Township environmental health specialist Lisa Surtes appeared before the township council during its Aug. 20 meeting, and said the health office had checked for violations at 185 of the 510 businesses in the township that sell food. (This includes schools, churches, retailers and other entities—not just restaurants.) Surtes assured the council—which serves as the township board of health—that she had confidence the township would inspect all 510 by the end of the year.
This would be a change from last year, when the township did not inspect two-thirds of the food retail locations in Hamilton in 2018, according to the township’s food safety database.
The health department has been under scrutiny for more than a year, first because of conditions at the township animal shelter and now due to questions about how it inspects food retail establishments.
In May, Mercer County Prosecutor Angelo J. Onofri announced that township health officer Jeff Plunkett, 62, and Todd Bencivengo, 56, each had been charged with two counts of third-degree animal cruelty and one count of second-degree official misconduct. Bencivengo retired in March as the supervisor of the Hamilton Township Animal Shelter.
Then, on July 10, the New Jersey Department of Health notified Plunkett of its intent to revoke his license, citing a failure to ensure safe and sanitary conditions at restaurants and the animal shelter in the township. Plunkett appealed the decision. No hearing had been scheduled yet, as of Aug. 22, according to the state Office of Administrative Law.

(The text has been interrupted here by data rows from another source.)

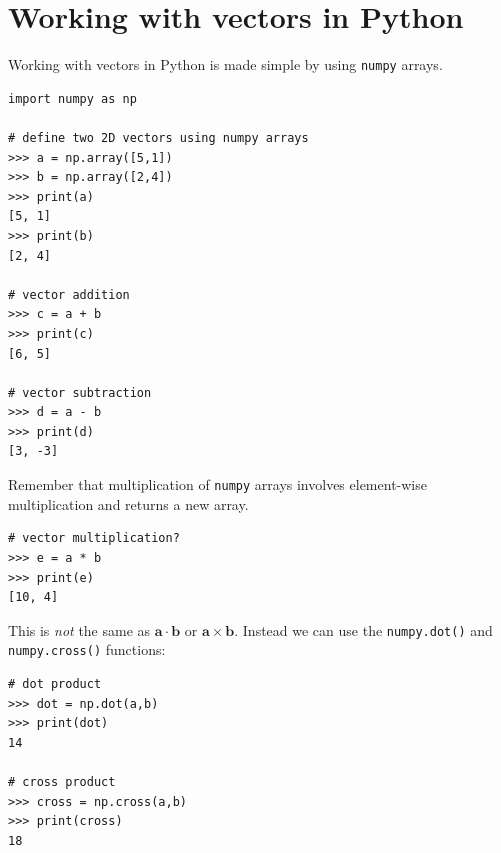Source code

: \documentclass[a4paper]{article}
\newcommand{\bvec}[1]{\mathbf{#1}}
\begin{document}
\section{Working with vectors in Python}
Working with vectors in Python is made simple by using \texttt{numpy} arrays.
\begin{lstlisting}
import numpy as np

# define two 2D vectors using numpy arrays
>>> a = np.array([5,1])
>>> b = np.array([2,4])
>>> print(a)
[5, 1]
>>> print(b)
[2, 4]

# vector addition
>>> c = a + b
>>> print(c)
[6, 5]

# vector subtraction
>>> d = a - b
>>> print(d)
[3, -3]
\end{lstlisting}
Remember that multiplication of \texttt{numpy} arrays involves element-wise multiplication and returns a new array.
\begin{lstlisting}
# vector multiplication?
>>> e = a * b
>>> print(e)
[10, 4]
\end{lstlisting}
This is \emph{not} the same as $\bvec{a}\cdot\bvec{b}$ or $\bvec{a}\times\bvec{b}$. Instead we can use the \texttt{numpy.dot()} and \texttt{numpy.cross()} functions:
\begin{lstlisting}
# dot product
>>> dot = np.dot(a,b)
>>> print(dot)
14

# cross product
>>> cross = np.cross(a,b)
>>> print(cross)
18
\end{lstlisting}

\vspace{\baselineskip}
\begin{center}
  \noindent{}
\end{center}
\end{document}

Hamilton Township Mayor Kelly Yaede said in July that DOH’s argument is misleading because state and township codes do not explicitly require a restaurant be inspected annually. Instead, she said, it is the township’s understanding that the health department may inspect a restaurant as often as it deems necessary.
This contradicts a statement made by Plunkett in December 2014, when he claimed township inspects every restaurant in Hamilton twice a year. Yaede also said, in an interview with the Hamilton Post, that Plunkett told the township board of health as recently as February 2019 that every attempt is made to inspect “major facilities” within the township every year. She did not specify what qualifies a business as major.